Renting property to others can be a very profitable business. But if you are a landlord, you have to be extra careful about filing your taxes properly in order to take advantage of the many tax deductions available. These deductions can sometimes mean the difference between earning profits and losing money.
The first step in getting your taxes in order is to be meticulous about tracking and organizing your receipts through the year. That way, when tax season rolls around you will have a clear sense of exactly what your income and expenses were throughout the year. Here are some common tax deductions and tips to help you get the most out of your taxes this year.
Claim Your Home Office
If you run your business from home, don’t be shy about writing off home office expenses on your taxes. You have to record expenses and manage your rental activities from somewhere.

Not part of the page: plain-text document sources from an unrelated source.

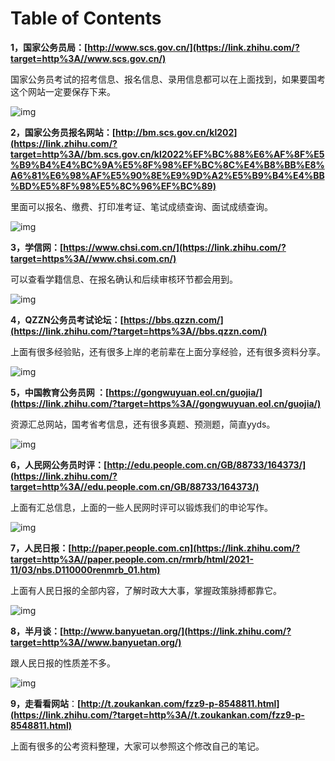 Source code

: # Table of Contents



**1，国家公务员局：[http://www.scs.gov.cn/](https://link.zhihu.com/?target=http%3A//www.scs.gov.cn/)**

国家公务员考试的招考信息、报名信息、录用信息都可以在上面找到，如果要国考这个网站一定要保存下来。

![img](https://pic3.zhimg.com/80/v2-8f23b612f524b66df09fed5ec439fe9e_720w.webp)

**2，国家公务员报名网站：[http://bm.scs.gov.cn/kl202](https://link.zhihu.com/?target=http%3A//bm.scs.gov.cn/kl2022%EF%BC%88%E6%AF%8F%E5%B9%B4%E4%BC%9A%E5%8F%98%EF%BC%8C%E4%B8%BB%E8%A6%81%E6%98%AF%E5%90%8E%E9%9D%A2%E5%B9%B4%E4%BB%BD%E5%8F%98%E5%8C%96%EF%BC%89)**

里面可以报名、缴费、打印准考证、笔试成绩查询、面试成绩查询。

![img](https://pic1.zhimg.com/80/v2-fd73207787119573a62a3f0628d2a664_720w.webp)

**3，学信网：[https://www.chsi.com.cn/](https://link.zhihu.com/?target=https%3A//www.chsi.com.cn/)**

可以查看学籍信息、在报名确认和后续审核环节都会用到。

![img](https://pic3.zhimg.com/80/v2-244a7b21ad2b685cee56f8fc160b6ee6_720w.webp)



**4，QZZN公务员考试论坛：[https://bbs.qzzn.com/](https://link.zhihu.com/?target=https%3A//bbs.qzzn.com/)**

上面有很多经验贴，还有很多上岸的老前辈在上面分享经验，还有很多资料分享。

![img](https://pic4.zhimg.com/80/v2-658245bf97b4c12d72406f8695ba94d3_720w.webp)

**5，中国教育公务员网 ：[https://gongwuyuan.eol.cn/guojia/](https://link.zhihu.com/?target=https%3A//gongwuyuan.eol.cn/guojia/)**

资源汇总网站，国考省考信息，还有很多真题、预测题，简直yyds。

![img](https://pic1.zhimg.com/80/v2-3e55f07d4b44b24d0174089d76af73dc_720w.webp)

**6，人民网公务员时评：[http://edu.people.com.cn/GB/88733/164373/](https://link.zhihu.com/?target=http%3A//edu.people.com.cn/GB/88733/164373/)**

上面有汇总信息，上面的一些人民网时评可以锻炼我们的申论写作。

![img](https://pic3.zhimg.com/80/v2-44484e4c19689ea0db3c13eff76b8422_720w.webp)

**7，人民日报：[http://paper.people.com.cn](https://link.zhihu.com/?target=http%3A//paper.people.com.cn/rmrb/html/2021-11/03/nbs.D110000renmrb_01.htm)**

上面有人民日报的全部内容，了解时政大大事，掌握政策脉搏都靠它。

![img](https://pic4.zhimg.com/80/v2-0978e2b0d2395e74e97f2d494f66d513_720w.webp)

**8，半月谈：[http://www.banyuetan.org/](https://link.zhihu.com/?target=http%3A//www.banyuetan.org/)**

跟人民日报的性质差不多。

![img](https://pic1.zhimg.com/80/v2-c56e4a6f51fc702ab2a7ef7de05896cc_720w.webp)

**9，走看看网站**：**[http://t.zoukankan.com/fzz9-p-8548811.html](https://link.zhihu.com/?target=http%3A//t.zoukankan.com/fzz9-p-8548811.html)**

上面有很多的公考资料整理，大家可以参照这个修改自己的笔记。
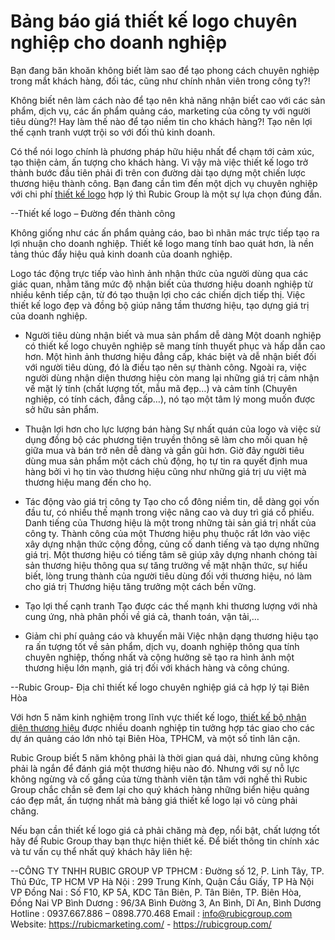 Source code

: # Bảng báo giá thiết kế logo chuyên nghiệp cho doanh nghiệp

Bạn đang băn khoăn không biết làm sao để tạo phong cách chuyên nghiệp trong mắt khách hàng, đối tác, cũng như chính nhân viên trong công ty?!

Không biết nên làm cách nào để tạo nên khả năng nhận biết cao với các sản phẩm, dịch vụ, các ấn phẩm quảng cáo, marketing của công ty với người tiêu dùng?! Hay làm thế nào để tạo niềm tin cho khách hàng?! Tạo nên lợi thế cạnh tranh vượt trội so với đối thủ kinh doanh.

Có thể nói logo chính là phương pháp hữu hiệu nhất để chạm tới cảm xúc, tạo thiện cảm, ấn tượng cho khách hàng. Vì vậy mà việc thiết kế logo trở thành bước đầu tiên phải đi trên con đường dài tạo dựng một chiến lược thương hiệu thành công. Bạn đang cần tìm đến một dịch vụ chuyên nghiệp với chi phí <a href="https://rubicmarketing.com/thiet-ke-logo-cong-ty" rel="nofollow">thiết kế logo</a> hợp lý thì Rubic Group là một sự lựa chọn đúng đắn.


--Thiết kế logo – Đường đến thành công

Không giống như các ấn phẩm quảng cáo, bao bì nhãn mác trực tiếp tạo ra lợi nhuận cho doanh nghiệp. Thiết kế logo mang tính bao quát hơn, là nền tảng thúc đẩy hiệu quả kinh doanh của doanh nghiệp.

Logo tác động trực tiếp vào hình ảnh nhận thức của người dùng qua các giác quan, nhằm tăng mức độ nhận biết của thương hiệu doanh nghiệp từ nhiều kênh tiếp cận, từ đó tạo thuận lợi cho các chiến dịch tiếp thị. Việc thiết kế logo đẹp và đồng bộ giúp nâng tầm thương hiệu, tạo dựng giá trị của doanh nghiệp.

- Người tiêu dùng nhận biết và mua sản phẩm dễ dàng
Một doanh nghiệp có thiết kế logo chuyên nghiệp sẽ mang tính thuyết phục và hấp dẫn cao hơn. Một hình ảnh thương hiệu đẳng cấp, khác biệt và dễ nhận biết đối với người tiêu dùng, đó là điều tạo nên sự thành công. Ngoài ra, việc người dùng nhận diện thương hiệu còn mang lại những giá trị cảm nhận về mặt lý tính (chất lượng tốt, mẫu mã đẹp…) và cảm tính (Chuyên nghiệp, có tính cách, đẳng cấp…), nó tạo một tâm lý mong muốn được sở hữu sản phẩm.

- Thuận lợi hơn cho lực lượng bán hàng
Sự nhất quán của logo và việc sử dụng đồng bộ các phương tiện truyền thông sẽ làm cho mối quan hệ giữa mua và bán trở nên dễ dàng và gần gũi hơn. Giờ đây người tiêu dùng mua sản phẩm một cách chủ động, họ tự tin ra quyết định mua hàng bởi vì họ tin vào thương hiệu cũng như những giá trị ưu việt mà thương hiệu mang đến cho họ.

- Tác động vào giá trị công ty
Tạo cho cổ đông niềm tin, dễ dàng gọi vốn đầu tư, có nhiều thế mạnh trong việc nâng cao và duy trì giá cổ phiếu. Danh tiếng của Thương hiệu là một trong những tài sản giá trị nhất của công ty. Thành công của một Thương hiệu phụ thuộc rất lớn vào việc xây dựng nhận thức cộng đồng, củng cố danh tiếng và tạo dựng những giá trị. Một thương hiệu có tiếng tâm sẽ giúp xây dựng nhanh chóng tài sản thương hiệu thông qua sự tăng trưởng về mặt nhận thức, sự hiểu biết, lòng trung thành của người tiêu dùng đối với thương hiệu, nó làm cho giá trị Thương hiệu tăng trưởng một cách bền vững.

- Tạo lợi thế cạnh tranh
Tạo được các thế mạnh khi thương lượng với nhà cung ứng, nhà phân phối về giá cả, thanh toán, vận tải,…

- Giảm chi phí quảng cáo và khuyến mãi
Việc nhận dạng thương hiệu tạo ra ấn tượng tốt về sản phẩm, dịch vụ, doanh nghiệp thông qua tính chuyên nghiệp, thống nhất và cộng hưởng sẽ tạo ra hình ảnh một thương hiệu lớn mạnh, giá trị đối với khách hàng và công chúng.


--Rubic Group- Địa chỉ thiết kế logo chuyên nghiệp giá cả hợp lý tại Biên Hòa

Với hơn 5 năm kinh nghiệm trong lĩnh vực thiết kế logo, <a href="https://rubicmarketing.com/thiet-ke-bo-nhan-dien-thuong-hieu" rel="nofollow">thiết kế bộ nhận diện thương hiệu</a> được nhiều doanh nghiệp tin tưởng hợp tác giao cho các dự án quảng cáo lớn nhỏ tại Biên Hòa, TPHCM, và một số tỉnh lân cận.

Rubic Group biết 5 năm không phải là thời gian quá dài, nhưng cũng không phải là ngắn để đánh giá một thương hiệu nào đó. Nhưng với sự nỗ lực không ngừng và cố gắng của từng thành viên tận tâm với nghề thì Rubic Group chắc chắn sẽ đem lại cho quý khách hàng những biển hiệu quảng cáo đẹp mắt, ấn tượng nhất mà bảng giá thiết kế logo lại vô cùng phải chăng.

Nếu bạn cần thiết kế logo giá cả phải chăng mà đẹp, nổi bật, chất lượng tốt hãy để Rubic Group thay bạn thực hiện thiết kế. 
Để biết thông tin chính xác và tư vấn cụ thể nhất quý khách hãy liên hệ:


--CÔNG TY TNHH RUBIC GROUP
VP TPHCM : Đường số 12, P. Linh Tây, TP. Thủ Đức, TP HCM
VP Hà Nội :  299 Trung Kính, Quận Cầu Giấy, TP Hà Nội
VP Đồng Nai : Số F10, KP 5A, KDC Tân Biên, P. Tân Biên, TP. Biên Hòa, Đồng Nai
VP Bình Dương : 96/3A Bình Đường 3, An Bình, Dĩ An, Bình Dương
Hotline : 0937.667.886 – 0898.770.468
Email   : info@rubicgroup.com
Website: https://rubicmarketing.com/ - https://rubicgroup.com/


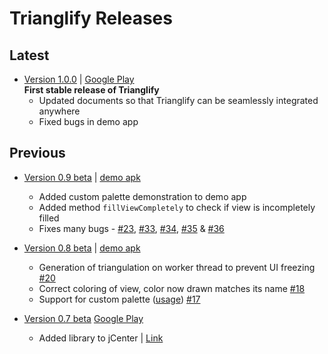 # Trianglify Releases

## Latest
* [Version 1.0.0](https://bintray.com/suyashmahar/trianglify/trianglify/1.0.0)
 | [Google Play](http://bit.ly/trianglify_mdg)  
**First stable release of Trianglify**
    * Updated documents so that Trianglify can be seamlessly integrated anywhere
    * Fixed bugs in demo app
    
## Previous
* [Version 0.9 beta](https://bintray.com/suyashmahar/trianglify/trianglify/0.9-beta)
 | [demo apk](https://drive.google.com/open?id=0Bz_2jvdEtUlrWEpxQ2Y2RnJGc1U)
    * Added custom palette demonstration to demo app
    * Added method `fillViewCompletely` to check if view is incompletely filled 
    * Fixes many bugs - [#23](https://github.com/sdsmdg/trianglify/issues/23), [#33](https://github.com/sdsmdg/trianglify/issues/33), [#34](https://github.com/sdsmdg/trianglify/issues/34), [#35](https://github.com/sdsmdg/trianglify/issues/35) & [#36](https://github.com/sdsmdg/trianglify/issues/36)
    
* [Version 0.8 beta](https://bintray.com/suyashmahar/trianglify/trianglify/0.8-beta)
 | [demo apk](https://www.dropbox.com/s/cn85g497nkwmx14/trianglify-release-0.8-beta.apk?dl=0)
    * Generation of triangulation on worker thread to prevent UI freezing [#20](https://github.com/sdsmdg/trianglify/issues/20)
    * Correct coloring of view, color now drawn matches its name [#18](https://github.com/sdsmdg/trianglify/issues/18)
    * Support for custom palette ([usage](#26-using-custom-palettes)) [#17](https://github.com/sdsmdg/trianglify/issues/17)

* [Version 0.7 beta](https://bintray.com/suyashmahar/trianglify/trianglify/0.7-beta)
 [Google Play](https://suyashmahar.me/404)
    * Added library to jCenter | [Link](https://bintray.com/suyashmahar/trianglify/trianglify/) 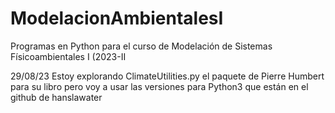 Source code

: # ModelacionAmbientalesI
Programas en Python para el curso de Modelación de Sistemas Físicoambientales I (2023-II

29/08/23 Estoy explorando ClimateUtilities.py el paquete de Pierre Humbert para su libro 
 pero voy a usar las versiones para Python3 que están en el github de hanslawater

If you have devoted a room in your house to your operations as a landlord then you can take the measurements of the office space and deduct the resulting percentage of the rent or house expenses against your rental profits. The IRS often flags home office deductions, so be sure to submit accurate numbers. Visit their site for more information on this.
Repairs vs. Improvements
Renting a property means you are responsible for taking care of issues and handling repairs throughout the year. A repair is basically anything that is necessary to put the property back into the condition it was in before. You can deduct this entire expense from your taxes.
An improvement, on the other hand, is something that increases the value of the property. This can be things like installing a new toilet, renovating the kitchen or putting a new roof on a house. These expenses have to be capitalized and taken out of your taxes over a number of years using depreciation. The IRS website has more information on how to calculate depreciation.
If you use your own vehicle to get back and forth to your properties, run errands for the business, or pick up rent checks, you may be able to deduct business-related car maintenance. Figure out what percentage of your mileage was used for your business and then apply that to your total car expenses for the year.
If you hire a lawyer for business reasons, such as evictions or reviewing contracts, you can deduct your legal fees. You can also deduct the expense of using an accountant if your income includes revenues from your rental properties.
If you have a property manager or other employees, you can deduct their wages as a business expense. This applies to independent contractors as well, such as plumbers or repair persons.
In addition to claiming repairs and improvements made to your property, you can also deduct expenses for any regular maintenance that is necessary. For instance, if you hire someone to mow the lawn or trim tree branches at your property, you can deduct that cost. The same applies to pest control workers, pool cleaners, etc.
When it's time to file your taxes, make sure you are deducting everything related to running your property in order to ensure that you get the best tax breaks. Visit the IRS website or consult a tax professional if you have any questions about your tax status this year.